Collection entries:
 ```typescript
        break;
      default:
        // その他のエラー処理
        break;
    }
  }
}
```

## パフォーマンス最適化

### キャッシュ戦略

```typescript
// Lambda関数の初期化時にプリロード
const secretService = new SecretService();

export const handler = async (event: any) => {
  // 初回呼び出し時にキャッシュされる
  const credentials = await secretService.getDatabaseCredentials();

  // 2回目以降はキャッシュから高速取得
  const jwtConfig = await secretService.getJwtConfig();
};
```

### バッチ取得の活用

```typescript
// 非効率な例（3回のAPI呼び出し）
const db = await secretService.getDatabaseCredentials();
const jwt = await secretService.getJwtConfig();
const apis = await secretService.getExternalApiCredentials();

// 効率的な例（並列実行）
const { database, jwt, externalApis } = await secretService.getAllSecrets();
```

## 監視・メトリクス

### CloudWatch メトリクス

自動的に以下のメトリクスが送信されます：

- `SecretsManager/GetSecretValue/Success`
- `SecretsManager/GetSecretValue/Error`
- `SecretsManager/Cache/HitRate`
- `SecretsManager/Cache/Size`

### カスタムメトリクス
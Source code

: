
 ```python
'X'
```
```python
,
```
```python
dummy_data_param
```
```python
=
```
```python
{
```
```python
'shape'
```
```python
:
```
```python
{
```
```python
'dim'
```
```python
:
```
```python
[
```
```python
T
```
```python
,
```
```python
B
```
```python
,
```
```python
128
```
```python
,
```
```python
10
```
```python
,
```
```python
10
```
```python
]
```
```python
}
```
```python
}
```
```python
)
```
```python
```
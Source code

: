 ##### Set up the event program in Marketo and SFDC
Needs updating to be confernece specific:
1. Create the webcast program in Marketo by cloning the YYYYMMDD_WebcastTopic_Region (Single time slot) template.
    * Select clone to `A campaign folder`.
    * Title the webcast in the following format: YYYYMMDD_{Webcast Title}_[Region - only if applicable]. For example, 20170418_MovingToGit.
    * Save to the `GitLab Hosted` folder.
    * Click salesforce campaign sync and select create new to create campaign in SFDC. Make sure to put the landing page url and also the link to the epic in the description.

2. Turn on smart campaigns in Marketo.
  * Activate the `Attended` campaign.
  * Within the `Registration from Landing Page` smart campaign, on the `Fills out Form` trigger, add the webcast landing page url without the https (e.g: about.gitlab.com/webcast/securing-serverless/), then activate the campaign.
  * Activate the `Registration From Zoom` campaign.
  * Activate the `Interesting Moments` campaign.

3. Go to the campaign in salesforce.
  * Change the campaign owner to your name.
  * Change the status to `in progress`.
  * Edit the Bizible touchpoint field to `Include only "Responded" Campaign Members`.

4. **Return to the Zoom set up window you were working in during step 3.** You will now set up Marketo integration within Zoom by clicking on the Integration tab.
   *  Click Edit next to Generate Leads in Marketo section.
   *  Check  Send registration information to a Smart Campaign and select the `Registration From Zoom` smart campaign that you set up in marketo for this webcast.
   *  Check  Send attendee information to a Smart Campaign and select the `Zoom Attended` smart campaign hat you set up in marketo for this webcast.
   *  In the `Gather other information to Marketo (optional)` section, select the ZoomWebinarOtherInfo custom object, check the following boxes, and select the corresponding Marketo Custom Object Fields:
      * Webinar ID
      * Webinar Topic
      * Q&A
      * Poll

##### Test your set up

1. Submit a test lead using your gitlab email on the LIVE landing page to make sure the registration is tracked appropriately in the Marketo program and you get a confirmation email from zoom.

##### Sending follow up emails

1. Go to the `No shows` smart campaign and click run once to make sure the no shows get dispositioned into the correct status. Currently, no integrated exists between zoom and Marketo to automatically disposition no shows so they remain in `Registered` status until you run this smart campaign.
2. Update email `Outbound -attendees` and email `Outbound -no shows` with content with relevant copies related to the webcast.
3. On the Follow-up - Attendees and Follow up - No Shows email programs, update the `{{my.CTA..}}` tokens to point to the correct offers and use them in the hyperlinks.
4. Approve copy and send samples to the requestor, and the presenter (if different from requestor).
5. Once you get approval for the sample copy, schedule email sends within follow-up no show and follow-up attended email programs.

▶ _Directions for this task_
An exact copy of every record is needed, so retype them all.

▶ _Task answer_
 ```typescript
        break;
      default:
        // その他のエラー処理
        break;
    }
  }
}
```

## パフォーマンス最適化

### キャッシュ戦略

```typescript
// Lambda関数の初期化時にプリロード
const secretService = new SecretService();

export const handler = async (event: any) => {
  // 初回呼び出し時にキャッシュされる
  const credentials = await secretService.getDatabaseCredentials();

  // 2回目以降はキャッシュから高速取得
  const jwtConfig = await secretService.getJwtConfig();
};
```

### バッチ取得の活用

```typescript
// 非効率な例（3回のAPI呼び出し）
const db = await secretService.getDatabaseCredentials();
const jwt = await secretService.getJwtConfig();
const apis = await secretService.getExternalApiCredentials();

// 効率的な例（並列実行）
const { database, jwt, externalApis } = await secretService.getAllSecrets();
```

## 監視・メトリクス

### CloudWatch メトリクス

自動的に以下のメトリクスが送信されます：

- `SecretsManager/GetSecretValue/Success`
- `SecretsManager/GetSecretValue/Error`
- `SecretsManager/Cache/HitRate`
- `SecretsManager/Cache/Size`

### カスタムメトリクス
Source code

:
 ```python
'X'
```
```python
,
```
```python
dummy_data_param
```
```python
=
```
```python
{
```
```python
'shape'
```
```python
:
```
```python
{
```
```python
'dim'
```
```python
:
```
```python
[
```
```python
T
```
```python
,
```
```python
B
```
```python
,
```
```python
128
```
```python
,
```
```python
10
```
```python
,
```
```python
10
```
```python
]
```
```python
}
```
```python
}
```
```python
)
```
```python
```
Source code

: ##### Set up the event program in Marketo and SFDC
Needs updating to be confernece specific:
1. Create the webcast program in Marketo by cloning the YYYYMMDD_WebcastTopic_Region (Single time slot) template.
    * Select clone to `A campaign folder`.
    * Title the webcast in the following format: YYYYMMDD_{Webcast Title}_[Region - only if applicable]. For example, 20170418_MovingToGit.
    * Save to the `GitLab Hosted` folder.
    * Click salesforce campaign sync and select create new to create campaign in SFDC. Make sure to put the landing page url and also the link to the epic in the description.

2. Turn on smart campaigns in Marketo.
  * Activate the `Attended` campaign.
  * Within the `Registration from Landing Page` smart campaign, on the `Fills out Form` trigger, add the webcast landing page url without the https (e.g: about.gitlab.com/webcast/securing-serverless/), then activate the campaign.
  * Activate the `Registration From Zoom` campaign.
  * Activate the `Interesting Moments` campaign.

3. Go to the campaign in salesforce.
  * Change the campaign owner to your name.
  * Change the status to `in progress`.
  * Edit the Bizible touchpoint field to `Include only "Responded" Campaign Members`.

4. **Return to the Zoom set up window you were working in during step 3.** You will now set up Marketo integration within Zoom by clicking on the Integration tab.
   *  Click Edit next to Generate Leads in Marketo section.
   *  Check  Send registration information to a Smart Campaign and select the `Registration From Zoom` smart campaign that you set up in marketo for this webcast.
   *  Check  Send attendee information to a Smart Campaign and select the `Zoom Attended` smart campaign hat you set up in marketo for this webcast.
   *  In the `Gather other information to Marketo (optional)` section, select the ZoomWebinarOtherInfo custom object, check the following boxes, and select the corresponding Marketo Custom Object Fields:
      * Webinar ID
      * Webinar Topic
      * Q&A
      * Poll

##### Test your set up

1. Submit a test lead using your gitlab email on the LIVE landing page to make sure the registration is tracked appropriately in the Marketo program and you get a confirmation email from zoom.

##### Sending follow up emails

1. Go to the `No shows` smart campaign and click run once to make sure the no shows get dispositioned into the correct status. Currently, no integrated exists between zoom and Marketo to automatically disposition no shows so they remain in `Registered` status until you run this smart campaign.
2. Update email `Outbound -attendees` and email `Outbound -no shows` with content with relevant copies related to the webcast.
3. On the Follow-up - Attendees and Follow up - No Shows email programs, update the `{{my.CTA..}}` tokens to point to the correct offers and use them in the hyperlinks.
4. Approve copy and send samples to the requestor, and the presenter (if different from requestor).
5. Once you get approval for the sample copy, schedule email sends within follow-up no show and follow-up attended email programs.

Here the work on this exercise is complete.